Casting a Wide Net of Respect
While it seems like a lot of the stories involving police interactions with the public are about situations gone wrong, it’s always worth remembering that those are the exception, not the rule, and the vast majority of women and men in law enforcement are there to make a positive impact on their communities.
We saw another example of that a few weeks ago when the fifth-annual Cops-N-Bobbers Youth Fishing event was held in Bloomingdale, Ohio.
It’s a program with a simple set of goals: To teach kids how to fish, enable them to connect with the outdoors and to develop positive relationships with law enforcement officers.
The local program traces its origins to 2015, when Bruce Palmer, a teacher and coach at Toronto High School and a former Jefferson County sheriff’s deputy, was looking for a way to create positive interaction between law enforcement officers and students. That’s when he and the Jefferson County Drug Task Force partnered to bring the national program to Toronto Junior-Senior High School.
Nearly 100 students participated in this year’s event, and they were able to connect with teachers, police officers, members of the drug task force, state wildlife officers, sheriff’s deputies and Ohio Highway Patrol troopers who demonstrated how to bait hooks, cast a line and reel in fish.

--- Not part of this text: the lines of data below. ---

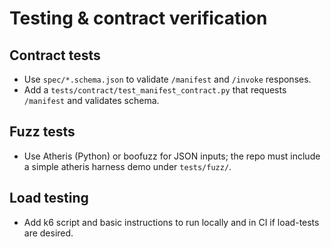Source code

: # Testing & contract verification

## Contract tests
- Use `spec/*.schema.json` to validate `/manifest` and `/invoke` responses.
- Add a `tests/contract/test_manifest_contract.py` that requests `/manifest` and validates schema.

## Fuzz tests
- Use Atheris (Python) or boofuzz for JSON inputs; the repo must include a simple atheris harness demo under `tests/fuzz/`.

## Load testing
- Add k6 script and basic instructions to run locally and in CI if load-tests are desired.
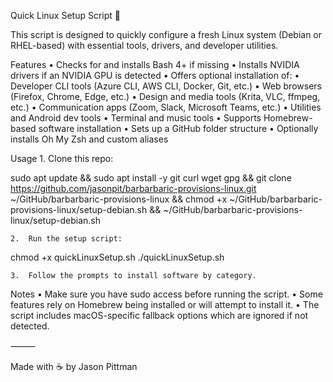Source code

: Quick Linux Setup Script 🐧

This script is designed to quickly configure a fresh Linux system (Debian or RHEL-based) with essential tools, drivers, and developer utilities.

Features
	•	Checks for and installs Bash 4+ if missing
	•	Installs NVIDIA drivers if an NVIDIA GPU is detected
	•	Offers optional installation of:
	•	Developer CLI tools (Azure CLI, AWS CLI, Docker, Git, etc.)
	•	Web browsers (Firefox, Chrome, Edge, etc.)
	•	Design and media tools (Krita, VLC, ffmpeg, etc.)
	•	Communication apps (Zoom, Slack, Microsoft Teams, etc.)
	•	Utilities and Android dev tools
	•	Terminal and music tools
	•	Supports Homebrew-based software installation
	•	Sets up a GitHub folder structure
	•	Optionally installs Oh My Zsh and custom aliases

Usage
	1.	Clone this repo:

sudo apt update && sudo apt install -y git curl wget gpg && git clone https://github.com/jasonpit/barbarbaric-provisions-linux.git ~/GitHub/barbarbaric-provisions-linux && chmod +x ~/GitHub/barbarbaric-provisions-linux/setup-debian.sh && ~/GitHub/barbarbaric-provisions-linux/setup-debian.sh

	2.	Run the setup script:

chmod +x quickLinuxSetup.sh
./quickLinuxSetup.sh

	3.	Follow the prompts to install software by category.

Notes
	•	Make sure you have sudo access before running the script.
	•	Some features rely on Homebrew being installed or will attempt to install it.
	•	The script includes macOS-specific fallback options which are ignored if not detected.

⸻

Made with ☕ by Jason Pittman
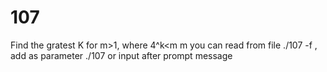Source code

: # 107
Find the gratest K for m>1, where 4^k<m
m you can read from file ./107 -f <filename>,
    add as parameter ./107 <m>
    or input after prompt message

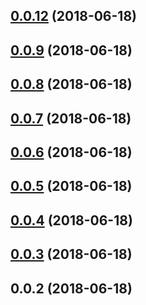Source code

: <a name="0.0.12"></a>
## [0.0.12](https://github.com/vikramkalta/ngx-table/compare/v0.0.9...v0.0.12) (2018-06-18)



<a name="0.0.9"></a>
## [0.0.9](https://github.com/vikramkalta/ngx-table/compare/v0.0.8...v0.0.9) (2018-06-18)



<a name="0.0.8"></a>
## [0.0.8](https://github.com/vikramkalta/ngx-table/compare/v0.0.7...v0.0.8) (2018-06-18)



<a name="0.0.7"></a>
## [0.0.7](https://github.com/vikramkalta/ngx-table/compare/v0.0.6...v0.0.7) (2018-06-18)



<a name="0.0.6"></a>
## [0.0.6](https://github.com/vikramkalta/ngx-table/compare/v0.0.5...v0.0.6) (2018-06-18)



<a name="0.0.5"></a>
## [0.0.5](https://github.com/vikramkalta/ngx-table/compare/v0.0.4...v0.0.5) (2018-06-18)



<a name="0.0.4"></a>
## [0.0.4](https://github.com/vikramkalta/ngx-table/compare/v0.0.3...v0.0.4) (2018-06-18)



<a name="0.0.3"></a>
## [0.0.3](https://github.com/vikramkalta/ngx-table/compare/v0.0.2...v0.0.3) (2018-06-18)



<a name="0.0.2"></a>
## 0.0.2 (2018-06-18)



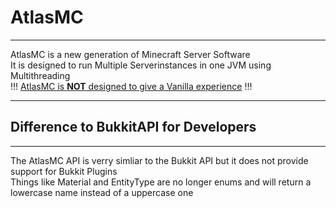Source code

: # AtlasMC
***
AtlasMC is a new generation of Minecraft Server Software<br>
It is designed to run Multiple Serverinstances in one JVM using Multithreading<br>
!!! <u>AtlasMC is <b>NOT</b> designed to give a Vanilla experience</u> !!!
***
## Difference to BukkitAPI for Developers
***
The AtlasMC API is verry simliar to the Bukkit API but it does not provide support for Bukkit Plugins<br>
Things like Material and EntityType are no longer enums and will return a lowercase name instead of a uppercase one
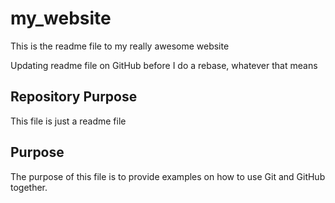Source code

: # my_website

This is the readme file to my really awesome website

Updating readme file on GitHub before I do a rebase, whatever that means

## Repository Purpose

This file is just a readme file

## Purpose

The purpose of this file is to provide examples
on how to use Git and GitHub together.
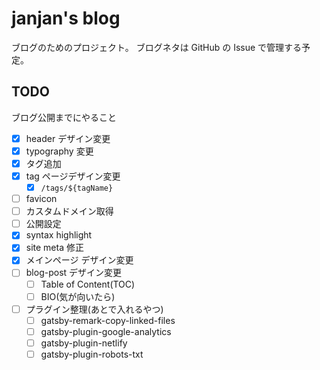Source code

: # janjan's blog

ブログのためのプロジェクト。
ブログネタは GitHub の Issue で管理する予定。

## TODO

ブログ公開までにやること

- [x] header デザイン変更
- [x] typography 変更
- [x] タグ追加
- [x] tag ページデザイン変更
  - [x] `/tags/${tagName}`
- [ ] favicon
- [ ] カスタムドメイン取得
- [ ] 公開設定
- [x] syntax highlight
- [x] site meta 修正
- [x] メインページ デザイン変更
- [ ] blog-post デザイン変更
  - [ ] Table of Content(TOC)
  - [ ] BIO(気が向いたら)
- [ ] プラグイン整理(あとで入れるやつ)
  - [ ] gatsby-remark-copy-linked-files
  - [ ] gatsby-plugin-google-analytics
  - [ ] gatsby-plugin-netlify
  - [ ] gatsby-plugin-robots-txt

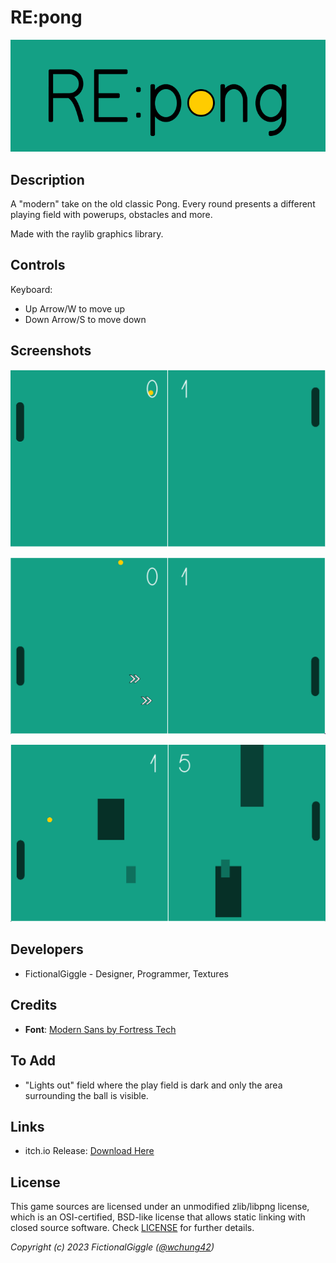 # RE:pong

![RE:pong](screenshots/title.png "RE:pong")

## Description

A "modern" take on the old classic Pong. Every round presents a different playing field with powerups, obstacles and more. 

Made with the raylib graphics library.

## Controls

Keyboard:
 - Up Arrow/W to move up
 - Down Arrow/S to move down

## Screenshots

![Gameplay 1](screenshots/game-001.png  "Normal Field")

![Gameplay 2](screenshots/game-002.png  "Powerup Field")

![Gameplay 3](screenshots/game-003.png  "Obstacle Field")

## Developers

 - FictionalGiggle - Designer, Programmer, Textures

## Credits

 - **Font**: [Modern Sans by Fortress Tech](https://www.dafont.com/font-comment.php?file=modern_sans)

## To Add

 - "Lights out" field where the play field is dark and only the area surrounding the ball is visible.

## Links

 - itch.io Release: [Download Here](https://fictionalgiggle.itch.io/repong)

## License

This game sources are licensed under an unmodified zlib/libpng license, which is an OSI-certified, BSD-like license that allows static linking with closed source software. Check [LICENSE](LICENSE) for further details.

*Copyright (c) 2023 FictionalGiggle ([@wchung42](https://www.github.com/wchung42))*
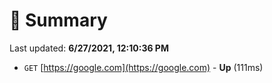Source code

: # 📖 Summary
Last updated: **6/27/2021, 12:10:36 PM**

- `GET` [https://google.com](https://google.com) - **Up** (111ms)
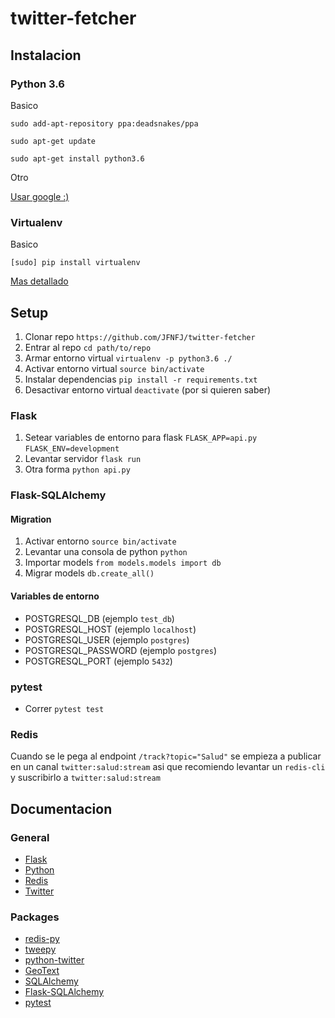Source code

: # twitter-fetcher

## Instalacion

### Python 3.6

Basico

`sudo add-apt-repository ppa:deadsnakes/ppa`

`sudo apt-get update`

`sudo apt-get install python3.6`

Otro

[Usar google :)](https://askubuntu.com/questions/865554/how-do-i-install-python-3-6-using-apt-get)

### Virtualenv

Basico

`[sudo] pip install virtualenv`

[Mas detallado](https://virtualenv.pypa.io/en/stable/installation/)

## Setup

1. Clonar repo `https://github.com/JFNFJ/twitter-fetcher`
2. Entrar al repo `cd path/to/repo`
3. Armar entorno virtual `virtualenv -p python3.6 ./`
4. Activar entorno virtual `source bin/activate`
5. Instalar dependencias `pip install -r requirements.txt`
6. Desactivar entorno virtual `deactivate` (por si quieren saber)

### Flask

1. Setear variables de entorno para flask `FLASK_APP=api.py` `FLASK_ENV=development`
2. Levantar servidor `flask run`
3. Otra forma `python api.py`

### Flask-SQLAlchemy

#### Migration

1. Activar entorno `source bin/activate`
2. Levantar una consola de python `python`
3. Importar models `from models.models import db`
4. Migrar models `db.create_all()`

#### Variables de entorno

* POSTGRESQL_DB (ejemplo `test_db`)
* POSTGRESQL_HOST (ejemplo `localhost`)
* POSTGRESQL_USER (ejemplo `postgres`)
* POSTGRESQL_PASSWORD (ejemplo `postgres`)
* POSTGRESQL_PORT (ejemplo `5432`)

### pytest

* Correr `pytest test`

### Redis

Cuando se le pega al endpoint `/track?topic="Salud"` se empieza a publicar en un canal `twitter:salud:stream` 
asi que recomiendo levantar un `redis-cli` y suscribirlo a `twitter:salud:stream` 
 
## Documentacion

### General

* [Flask](http://flask.pocoo.org/docs/1.0/)
* [Python](https://docs.python.org/3/)
* [Redis](https://redis.io/documentation)
* [Twitter](https://developer.twitter.com/en/docs)

### Packages

* [redis-py](https://redis-py.readthedocs.io/en/latest/)
* [tweepy](http://tweepy.readthedocs.io/en/v3.5.0/)
* [python-twitter](https://python-twitter.readthedocs.io/en/latest/getting_started.html)
* [GeoText](http://geotext.readthedocs.io/en/latest/installation.html)
* [SQLAlchemy](http://docs.sqlalchemy.org/en/latest/)
* [Flask-SQLAlchemy](http://flask-sqlalchemy.pocoo.org/2.3/)
* [pytest](https://docs.pytest.org/en/latest/)
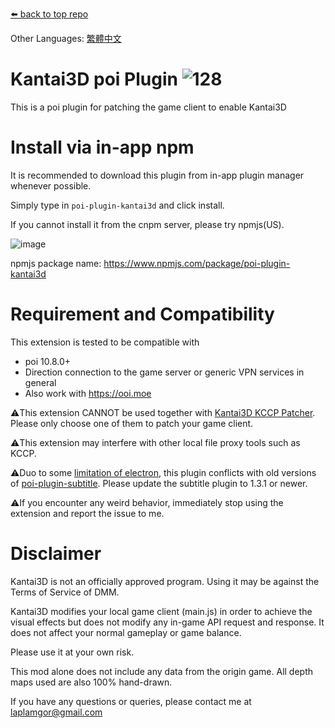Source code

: [⬅️ back to top repo](https://github.com/laplamgor/kantai3d)

Other Languages: [繁體中文](https://github.com/laplamgor/kantai3d-chrome-extension/blob/master/README.zh-Hant.md)

# Kantai3D poi Plugin ![128](https://user-images.githubusercontent.com/11514317/103167807-40271080-4869-11eb-97b1-db51d5d39a0c.png)

This is a poi plugin for patching the game client to enable Kantai3D



# Install via in-app npm
It is recommended to download this plugin from in-app plugin manager whenever possible.

Simply type in `poi-plugin-kantai3d` and click install.

If you cannot install it from the cnpm server, please try npmjs(US).

![image](https://user-images.githubusercontent.com/11514317/136703323-31e69f8f-0c28-456d-8858-d749b06f8c4f.png)



npmjs package name: https://www.npmjs.com/package/poi-plugin-kantai3d


# Requirement and Compatibility
This extension is tested to be compatible with
* poi 10.8.0+
* Direction connection to the game server or generic VPN services in general
* Also work with https://ooi.moe

⚠️This extension CANNOT be used together with [Kantai3D KCCP Patcher](https://github.com/laplamgor/kantai3d-kccp-patcher). 
Please only choose one of them to patch your game client.

⚠️This extension may interfere with other local file proxy tools such as KCCP.

⚠️Duo to some [limitation of electron](https://github.com/electron/electron/issues/10478), this plugin conflicts with old versions of [poi-plugin-subtitle](https://github.com/kcwikizh/poi-plugin-subtitle). Please update the subtitle plugin to 1.3.1 or newer.

⚠️If you encounter any weird behavior, immediately stop using the extension and report the issue to me.

# Disclaimer
Kantai3D is not an officially approved program. Using it may be against the Terms of Service of DMM.

Kantai3D modifies your local game client (main.js) in order to achieve the visual effects but does not modify any in-game API request and response. It does not affect your normal gameplay or game balance. 

Please use it at your own risk. 


This mod alone does not include any data from the origin game. All depth maps used are also 100% hand-drawn. 

If you have any questions or queries, please contact me at laplamgor@gmail.com
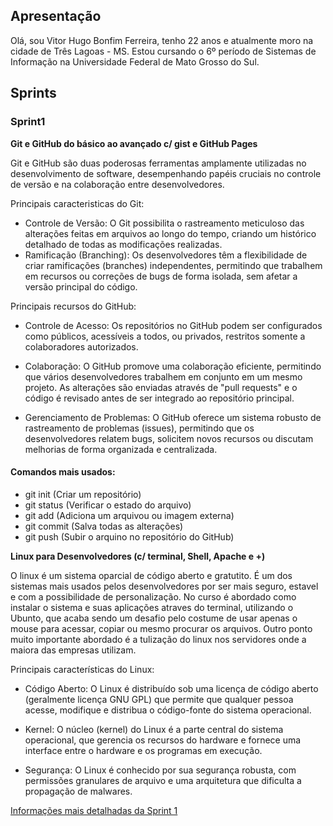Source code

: ## Apresentação

Olá, sou Vitor Hugo Bonfim Ferreira, tenho 22 anos e atualmente moro na cidade de Três Lagoas - MS. Estou cursando o 6º período de Sistemas de Informação na Universidade Federal de Mato Grosso do Sul. 

## Sprints 

### Sprint1

**Git e GitHub do básico ao avançado c/ gist e GitHub Pages**

Git e GitHub são duas poderosas ferramentas amplamente utilizadas no desenvolvimento de software, desempenhando papéis cruciais no controle de versão e na colaboração entre desenvolvedores.

Principais caracteristicas do Git:

* Controle de Versão: O Git possibilita o rastreamento meticuloso das alterações feitas em arquivos ao longo do tempo, criando um histórico detalhado de todas as modificações realizadas.
* Ramificação (Branching): Os desenvolvedores têm a flexibilidade de criar ramificações (branches) independentes, permitindo que trabalhem em recursos ou correções de bugs de forma isolada, sem afetar a versão principal do código.

Principais recursos do GitHub:
* Controle de Acesso: Os repositórios no GitHub podem ser configurados como públicos, acessíveis a todos, ou privados, restritos somente a colaboradores autorizados.

* Colaboração: O GitHub promove uma colaboração eficiente, permitindo que vários desenvolvedores trabalhem em conjunto em um mesmo projeto. As alterações são enviadas através de "pull requests" e o código é revisado antes de ser integrado ao repositório principal.

* Gerenciamento de Problemas: O GitHub oferece um sistema robusto de rastreamento de problemas (issues), permitindo que os desenvolvedores relatem bugs, solicitem novos recursos ou discutam melhorias de forma organizada e centralizada.
####        Comandos mais usados:
* git init (Criar um repositório)
* git status (Verificar o estado do arquivo)
* git add (Adiciona um arquivou ou imagem externa)
* git commit (Salva todas as alterações)
* git push (Subir o arquino no repositório do GitHub)


**Linux para Desenvolvedores (c/ terminal, Shell, Apache e +)**

O linux é um sistema oparcial de código aberto e gratutito. É um dos sistemas mais usados pelos 
desenvolvedores por ser mais seguro, estavel e com a possibilidade de personalização. 
No curso é abordado como instalar o sistema e suas aplicações atraves do terminal, utilizando o Ubunto,
que acaba sendo um desafio pelo costume de usar apenas o mouse para acessar, copiar ou mesmo procurar 
os arquivos. Outro ponto muito importante abordado é a tulização do linux nos servidores onde a maiora
das empresas utilizam.

Principais características do Linux:

* Código Aberto: O Linux é distribuído sob uma licença de código aberto (geralmente licença GNU GPL) que
permite que qualquer pessoa acesse, modifique e distribua o código-fonte do sistema operacional.

* Kernel: O núcleo (kernel) do Linux é a parte central do sistema operacional, que gerencia os recursos
do hardware e fornece uma interface entre o hardware e os programas em execução.

* Segurança: O Linux é conhecido por sua segurança robusta, com permissões granulares de arquivo e uma
arquitetura que dificulta a propagação de malwares.
    



[Informações mais detalhadas da Sprint 1](Sprint1/README.md)



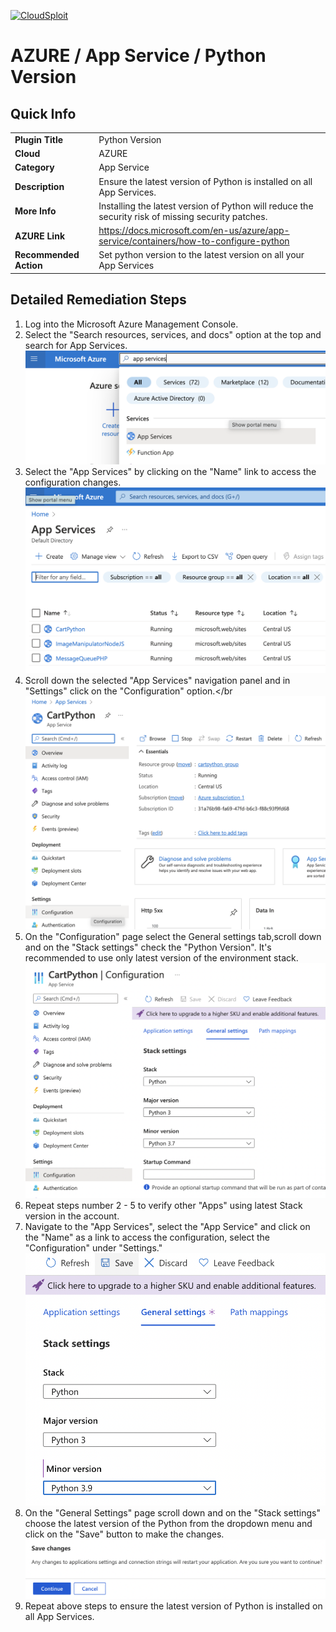 [![CloudSploit](https://cloudsploit.com/img/logo-new-big-text-100.png "CloudSploit")](https://cloudsploit.com)

# AZURE / App Service / Python Version

## Quick Info

| | |
|-|-|
| **Plugin Title** | Python Version |
| **Cloud** | AZURE |
| **Category** | App Service |
| **Description** | Ensure the latest version of Python is installed on all App Services. |
| **More Info** | Installing the latest version of Python will reduce the security risk of missing security patches. |
| **AZURE Link** | https://docs.microsoft.com/en-us/azure/app-service/containers/how-to-configure-python |
| **Recommended Action** | Set python version to the latest version on all your App Services |

## Detailed Remediation Steps
1. Log into the Microsoft Azure Management Console.
2. Select the "Search resources, services, and docs" option at the top and search for App Services. </br> <img src="/resources/azure/appservice/python-version/step2.png"/>
3. Select the "App Services" by clicking on the "Name" link to access the configuration changes.</br> <img src="/resources/azure/appservice/python-version/step3.png"/>
4. Scroll down the selected "App Services" navigation panel and in "Settings" click on the "Configuration" option.</br <img src="/resources/azure/appservice/python-version/step4.png"/>    
5. On the "Configuration" page select the General settings tab,scroll down and on the "Stack settings" check the "Python Version". It's recommended to use only latest version of the environment stack.</br> <img src="/resources/azure/appservice/python-version/step5.png"/>    
6. Repeat steps number 2 - 5 to verify other "Apps" using latest Stack version in the account.</br>    
7. Navigate to the "App Services", select the "App Service" and click on the "Name" as a link to access the configuration, select the "Configuration" under "Settings."</br> <img src="/resources/azure/appservice/python-version/step7.png"/>    
8. On the "General Settings" page scroll down and on the "Stack settings" choose the latest version of the Python from the dropdown menu and click on the "Save" button to make the changes.</br> <img src="/resources/azure/appservice/python-version/step8.png"/>    
9. Repeat above steps to ensure the latest version of Python is installed on all App Services. </br>
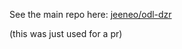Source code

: See the main repo here: [jeeneo/odl-dzr](https://github.com/jeeneo/odl-dzr)

(this was just used for a pr)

They also were able to get to know the students and work toward building relationships, while discussing the importance of staying away from drugs and crime — all while enjoying a day fishing.
Providing a safe community outlet for kids and working to establish trust, mutual respect and teamwork with police officers while building a strong community — those are standards the Cops-N-Bobbers program meets each year.
It’s good to know that officials with the Toronto police and the task force plan to support the event for years to come, building relationships and a stronger community one cast at a time.